Your objective: Looking through the records that follow, determine how many lines contain "Sideboard" and reply with that number alone.

Data:
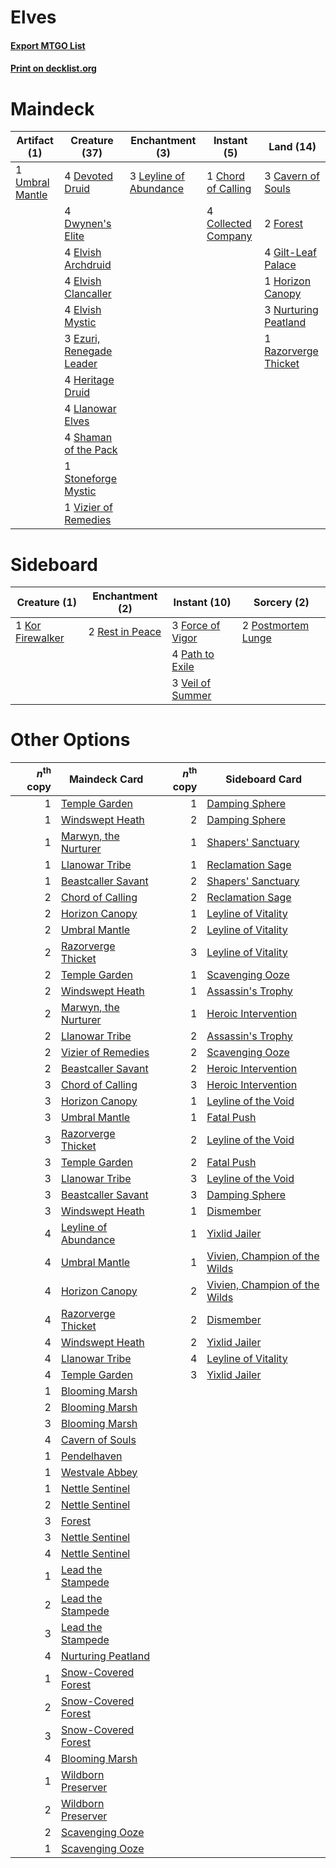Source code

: # Elves

#### [Export MTGO List](../collection/Elves/Elves.txt)
#### [Print on decklist.org](http://decklist.org/?deckmain=3%09Cavern%20of%20Souls%0A1%09Chord%20of%20Calling%0A4%09Collected%20Company%0A4%09Devoted%20Druid%0A4%09Dwynen's%20Elite%0A4%09Elvish%20Archdruid%0A4%09Elvish%20Clancaller%0A4%09Elvish%20Mystic%0A3%09Ezuri,%20Renegade%20Leader%0A2%09Forest%0A4%09Gilt-Leaf%20Palace%0A4%09Heritage%20Druid%0A1%09Horizon%20Canopy%0A3%09Leyline%20of%20Abundance%0A4%09Llanowar%20Elves%0A3%09Nurturing%20Peatland%0A1%09Razorverge%20Thicket%0A4%09Shaman%20of%20the%20Pack%0A1%09Stoneforge%20Mystic%0A1%09Umbral%20Mantle%0A1%09Vizier%20of%20Remedies&deckside=3%09Force%20of%20Vigor%0A1%09Kor%20Firewalker%0A4%09Path%20to%20Exile%0A2%09Postmortem%20Lunge%0A2%09Rest%20in%20Peace%0A3%09Veil%20of%20Summer)
# Maindeck

|                                       Artifact (1)                                       |                                           Creature (37)                                           |                                         Enchantment (3)                                         |                                         Instant (5)                                          |                                           Land (14)                                           |
|------------------------------------------------------------------------------------------|---------------------------------------------------------------------------------------------------|-------------------------------------------------------------------------------------------------|----------------------------------------------------------------------------------------------|-----------------------------------------------------------------------------------------------|
|1 [Umbral Mantle](http://gatherer.wizards.com/Pages/Card/Details.aspx?multiverseid=153317)|4 [Devoted Druid](http://gatherer.wizards.com/Pages/Card/Details.aspx?multiverseid=135500)         |3 [Leyline of Abundance](http://gatherer.wizards.com/Pages/Card/Details.aspx?multiverseid=466933)|1 [Chord of Calling](http://gatherer.wizards.com/Pages/Card/Details.aspx?multiverseid=383209) |3 [Cavern of Souls](http://gatherer.wizards.com/Pages/Card/Details.aspx?multiverseid=278058)   |
|                                                                                          |4 [Dwynen's Elite](http://gatherer.wizards.com/Pages/Card/Details.aspx?multiverseid=442739)        |                                                                                                 |4 [Collected Company](http://gatherer.wizards.com/Pages/Card/Details.aspx?multiverseid=394519)|2 [Forest](http://gatherer.wizards.com/Pages/Card/Details.aspx?multiverseid=439860)            |
|                                                                                          |4 [Elvish Archdruid](http://gatherer.wizards.com/Pages/Card/Details.aspx?multiverseid=389498)      |                                                                                                 |                                                                                              |4 [Gilt-Leaf Palace](http://gatherer.wizards.com/Pages/Card/Details.aspx?multiverseid=153455)  |
|                                                                                          |4 [Elvish Clancaller](http://gatherer.wizards.com/Pages/Card/Details.aspx?multiverseid=447315)     |                                                                                                 |                                                                                              |1 [Horizon Canopy](http://gatherer.wizards.com/Pages/Card/Details.aspx?multiverseid=409571)    |
|                                                                                          |4 [Elvish Mystic](http://gatherer.wizards.com/Pages/Card/Details.aspx?multiverseid=389499)         |                                                                                                 |                                                                                              |3 [Nurturing Peatland](http://gatherer.wizards.com/Pages/Card/Details.aspx?multiverseid=464192)|
|                                                                                          |3 [Ezuri, Renegade Leader](http://gatherer.wizards.com/Pages/Card/Details.aspx?multiverseid=389511)|                                                                                                 |                                                                                              |1 [Razorverge Thicket](http://gatherer.wizards.com/Pages/Card/Details.aspx?multiverseid=209407)|
|                                                                                          |4 [Heritage Druid](http://gatherer.wizards.com/Pages/Card/Details.aspx?multiverseid=413713)        |                                                                                                 |                                                                                              |                                                                                               |
|                                                                                          |4 [Llanowar Elves](http://gatherer.wizards.com/Pages/Card/Details.aspx?multiverseid=129626)        |                                                                                                 |                                                                                              |                                                                                               |
|                                                                                          |4 [Shaman of the Pack](http://gatherer.wizards.com/Pages/Card/Details.aspx?multiverseid=413747)    |                                                                                                 |                                                                                              |                                                                                               |
|                                                                                          |1 [Stoneforge Mystic](http://gatherer.wizards.com/Pages/Card/Details.aspx?multiverseid=198383)     |                                                                                                 |                                                                                              |                                                                                               |
|                                                                                          |1 [Vizier of Remedies](http://gatherer.wizards.com/Pages/Card/Details.aspx?multiverseid=426740)    |                                                                                                 |                                                                                              |                                                                                               |


# Sideboard

|                                       Creature (1)                                        |                                     Enchantment (2)                                      |                                       Instant (10)                                        |                                         Sorcery (2)                                         |
|-------------------------------------------------------------------------------------------|------------------------------------------------------------------------------------------|-------------------------------------------------------------------------------------------|---------------------------------------------------------------------------------------------|
|1 [Kor Firewalker](http://gatherer.wizards.com/Pages/Card/Details.aspx?multiverseid=442010)|2 [Rest in Peace](http://gatherer.wizards.com/Pages/Card/Details.aspx?multiverseid=442021)|3 [Force of Vigor](http://gatherer.wizards.com/Pages/Card/Details.aspx?multiverseid=464113)|2 [Postmortem Lunge](http://gatherer.wizards.com/Pages/Card/Details.aspx?multiverseid=233054)|
|                                                                                           |                                                                                          |4 [Path to Exile](http://gatherer.wizards.com/Pages/Card/Details.aspx?multiverseid=220511) |                                                                                             |
|                                                                                           |                                                                                          |3 [Veil of Summer](http://gatherer.wizards.com/Pages/Card/Details.aspx?multiverseid=466952)|                                                                                             |


# Other Options

|*n*<sup>th</sup> copy|                                         Maindeck Card                                         |*n*<sup>th</sup> copy|                                             Sideboard Card                                             |
|--------------------:|-----------------------------------------------------------------------------------------------|--------------------:|--------------------------------------------------------------------------------------------------------|
|                    1|[Temple Garden](http://gatherer.wizards.com/Pages/Card/Details.aspx?multiverseid=405112)       |                    1|[Damping Sphere](http://gatherer.wizards.com/Pages/Card/Details.aspx?multiverseid=443101)               |
|                    1|[Windswept Heath](http://gatherer.wizards.com/Pages/Card/Details.aspx?multiverseid=405115)     |                    2|[Damping Sphere](http://gatherer.wizards.com/Pages/Card/Details.aspx?multiverseid=443101)               |
|                    1|[Marwyn, the Nurturer](http://gatherer.wizards.com/Pages/Card/Details.aspx?multiverseid=443060)|                    1|[Shapers' Sanctuary](http://gatherer.wizards.com/Pages/Card/Details.aspx?multiverseid=435362)           |
|                    1|[Llanowar Tribe](http://gatherer.wizards.com/Pages/Card/Details.aspx?multiverseid=464119)      |                    1|[Reclamation Sage](http://gatherer.wizards.com/Pages/Card/Details.aspx?multiverseid=389651)             |
|                    1|[Beastcaller Savant](http://gatherer.wizards.com/Pages/Card/Details.aspx?multiverseid=401816)  |                    2|[Shapers' Sanctuary](http://gatherer.wizards.com/Pages/Card/Details.aspx?multiverseid=435362)           |
|                    2|[Chord of Calling](http://gatherer.wizards.com/Pages/Card/Details.aspx?multiverseid=383209)    |                    2|[Reclamation Sage](http://gatherer.wizards.com/Pages/Card/Details.aspx?multiverseid=389651)             |
|                    2|[Horizon Canopy](http://gatherer.wizards.com/Pages/Card/Details.aspx?multiverseid=409571)      |                    1|[Leyline of Vitality](http://gatherer.wizards.com/Pages/Card/Details.aspx?multiverseid=205031)          |
|                    2|[Umbral Mantle](http://gatherer.wizards.com/Pages/Card/Details.aspx?multiverseid=153317)       |                    2|[Leyline of Vitality](http://gatherer.wizards.com/Pages/Card/Details.aspx?multiverseid=205031)          |
|                    2|[Razorverge Thicket](http://gatherer.wizards.com/Pages/Card/Details.aspx?multiverseid=209407)  |                    3|[Leyline of Vitality](http://gatherer.wizards.com/Pages/Card/Details.aspx?multiverseid=205031)          |
|                    2|[Temple Garden](http://gatherer.wizards.com/Pages/Card/Details.aspx?multiverseid=405112)       |                    1|[Scavenging Ooze](http://gatherer.wizards.com/Pages/Card/Details.aspx?multiverseid=420783)              |
|                    2|[Windswept Heath](http://gatherer.wizards.com/Pages/Card/Details.aspx?multiverseid=405115)     |                    1|[Assassin's Trophy](http://gatherer.wizards.com/Pages/Card/Details.aspx?multiverseid=452902)            |
|                    2|[Marwyn, the Nurturer](http://gatherer.wizards.com/Pages/Card/Details.aspx?multiverseid=443060)|                    1|[Heroic Intervention](http://gatherer.wizards.com/Pages/Card/Details.aspx?multiverseid=423776)          |
|                    2|[Llanowar Tribe](http://gatherer.wizards.com/Pages/Card/Details.aspx?multiverseid=464119)      |                    2|[Assassin's Trophy](http://gatherer.wizards.com/Pages/Card/Details.aspx?multiverseid=452902)            |
|                    2|[Vizier of Remedies](http://gatherer.wizards.com/Pages/Card/Details.aspx?multiverseid=426740)  |                    2|[Scavenging Ooze](http://gatherer.wizards.com/Pages/Card/Details.aspx?multiverseid=420783)              |
|                    2|[Beastcaller Savant](http://gatherer.wizards.com/Pages/Card/Details.aspx?multiverseid=401816)  |                    2|[Heroic Intervention](http://gatherer.wizards.com/Pages/Card/Details.aspx?multiverseid=423776)          |
|                    3|[Chord of Calling](http://gatherer.wizards.com/Pages/Card/Details.aspx?multiverseid=383209)    |                    3|[Heroic Intervention](http://gatherer.wizards.com/Pages/Card/Details.aspx?multiverseid=423776)          |
|                    3|[Horizon Canopy](http://gatherer.wizards.com/Pages/Card/Details.aspx?multiverseid=409571)      |                    1|[Leyline of the Void](http://gatherer.wizards.com/Pages/Card/Details.aspx?multiverseid=107682)          |
|                    3|[Umbral Mantle](http://gatherer.wizards.com/Pages/Card/Details.aspx?multiverseid=153317)       |                    1|[Fatal Push](http://gatherer.wizards.com/Pages/Card/Details.aspx?multiverseid=423724)                   |
|                    3|[Razorverge Thicket](http://gatherer.wizards.com/Pages/Card/Details.aspx?multiverseid=209407)  |                    2|[Leyline of the Void](http://gatherer.wizards.com/Pages/Card/Details.aspx?multiverseid=107682)          |
|                    3|[Temple Garden](http://gatherer.wizards.com/Pages/Card/Details.aspx?multiverseid=405112)       |                    2|[Fatal Push](http://gatherer.wizards.com/Pages/Card/Details.aspx?multiverseid=423724)                   |
|                    3|[Llanowar Tribe](http://gatherer.wizards.com/Pages/Card/Details.aspx?multiverseid=464119)      |                    3|[Leyline of the Void](http://gatherer.wizards.com/Pages/Card/Details.aspx?multiverseid=107682)          |
|                    3|[Beastcaller Savant](http://gatherer.wizards.com/Pages/Card/Details.aspx?multiverseid=401816)  |                    3|[Damping Sphere](http://gatherer.wizards.com/Pages/Card/Details.aspx?multiverseid=443101)               |
|                    3|[Windswept Heath](http://gatherer.wizards.com/Pages/Card/Details.aspx?multiverseid=405115)     |                    1|[Dismember](http://gatherer.wizards.com/Pages/Card/Details.aspx?multiverseid=382182)                    |
|                    4|[Leyline of Abundance](http://gatherer.wizards.com/Pages/Card/Details.aspx?multiverseid=466933)|                    1|[Yixlid Jailer](http://gatherer.wizards.com/Pages/Card/Details.aspx?multiverseid=130702)                |
|                    4|[Umbral Mantle](http://gatherer.wizards.com/Pages/Card/Details.aspx?multiverseid=153317)       |                    1|[Vivien, Champion of the Wilds](http://gatherer.wizards.com/Pages/Card/Details.aspx?multiverseid=461107)|
|                    4|[Horizon Canopy](http://gatherer.wizards.com/Pages/Card/Details.aspx?multiverseid=409571)      |                    2|[Vivien, Champion of the Wilds](http://gatherer.wizards.com/Pages/Card/Details.aspx?multiverseid=461107)|
|                    4|[Razorverge Thicket](http://gatherer.wizards.com/Pages/Card/Details.aspx?multiverseid=209407)  |                    2|[Dismember](http://gatherer.wizards.com/Pages/Card/Details.aspx?multiverseid=382182)                    |
|                    4|[Windswept Heath](http://gatherer.wizards.com/Pages/Card/Details.aspx?multiverseid=405115)     |                    2|[Yixlid Jailer](http://gatherer.wizards.com/Pages/Card/Details.aspx?multiverseid=130702)                |
|                    4|[Llanowar Tribe](http://gatherer.wizards.com/Pages/Card/Details.aspx?multiverseid=464119)      |                    4|[Leyline of Vitality](http://gatherer.wizards.com/Pages/Card/Details.aspx?multiverseid=205031)          |
|                    4|[Temple Garden](http://gatherer.wizards.com/Pages/Card/Details.aspx?multiverseid=405112)       |                    3|[Yixlid Jailer](http://gatherer.wizards.com/Pages/Card/Details.aspx?multiverseid=130702)                |
|                    1|[Blooming Marsh](http://gatherer.wizards.com/Pages/Card/Details.aspx?multiverseid=417816)      |                     |                                                                                                        |
|                    2|[Blooming Marsh](http://gatherer.wizards.com/Pages/Card/Details.aspx?multiverseid=417816)      |                     |                                                                                                        |
|                    3|[Blooming Marsh](http://gatherer.wizards.com/Pages/Card/Details.aspx?multiverseid=417816)      |                     |                                                                                                        |
|                    4|[Cavern of Souls](http://gatherer.wizards.com/Pages/Card/Details.aspx?multiverseid=278058)     |                     |                                                                                                        |
|                    1|[Pendelhaven](http://gatherer.wizards.com/Pages/Card/Details.aspx?multiverseid=442233)         |                     |                                                                                                        |
|                    1|[Westvale Abbey](http://gatherer.wizards.com/Pages/Card/Details.aspx?multiverseid=410049)      |                     |                                                                                                        |
|                    1|[Nettle Sentinel](http://gatherer.wizards.com/Pages/Card/Details.aspx?multiverseid=442171)     |                     |                                                                                                        |
|                    2|[Nettle Sentinel](http://gatherer.wizards.com/Pages/Card/Details.aspx?multiverseid=442171)     |                     |                                                                                                        |
|                    3|[Forest](http://gatherer.wizards.com/Pages/Card/Details.aspx?multiverseid=439860)              |                     |                                                                                                        |
|                    3|[Nettle Sentinel](http://gatherer.wizards.com/Pages/Card/Details.aspx?multiverseid=442171)     |                     |                                                                                                        |
|                    4|[Nettle Sentinel](http://gatherer.wizards.com/Pages/Card/Details.aspx?multiverseid=442171)     |                     |                                                                                                        |
|                    1|[Lead the Stampede](http://gatherer.wizards.com/Pages/Card/Details.aspx?multiverseid=382295)   |                     |                                                                                                        |
|                    2|[Lead the Stampede](http://gatherer.wizards.com/Pages/Card/Details.aspx?multiverseid=382295)   |                     |                                                                                                        |
|                    3|[Lead the Stampede](http://gatherer.wizards.com/Pages/Card/Details.aspx?multiverseid=382295)   |                     |                                                                                                        |
|                    4|[Nurturing Peatland](http://gatherer.wizards.com/Pages/Card/Details.aspx?multiverseid=464192)  |                     |                                                                                                        |
|                    1|[Snow-Covered Forest](http://gatherer.wizards.com/Pages/Card/Details.aspx?multiverseid=121192) |                     |                                                                                                        |
|                    2|[Snow-Covered Forest](http://gatherer.wizards.com/Pages/Card/Details.aspx?multiverseid=121192) |                     |                                                                                                        |
|                    3|[Snow-Covered Forest](http://gatherer.wizards.com/Pages/Card/Details.aspx?multiverseid=121192) |                     |                                                                                                        |
|                    4|[Blooming Marsh](http://gatherer.wizards.com/Pages/Card/Details.aspx?multiverseid=417816)      |                     |                                                                                                        |
|                    1|[Wildborn Preserver](http://gatherer.wizards.com/Pages/Card/Details.aspx?multiverseid=473144)  |                     |                                                                                                        |
|                    2|[Wildborn Preserver](http://gatherer.wizards.com/Pages/Card/Details.aspx?multiverseid=473144)  |                     |                                                                                                        |
|                    2|[Scavenging Ooze](http://gatherer.wizards.com/Pages/Card/Details.aspx?multiverseid=420783)     |                     |                                                                                                        |
|                    1|[Scavenging Ooze](http://gatherer.wizards.com/Pages/Card/Details.aspx?multiverseid=420783)     |                     |                                                                                                        |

The answer: 2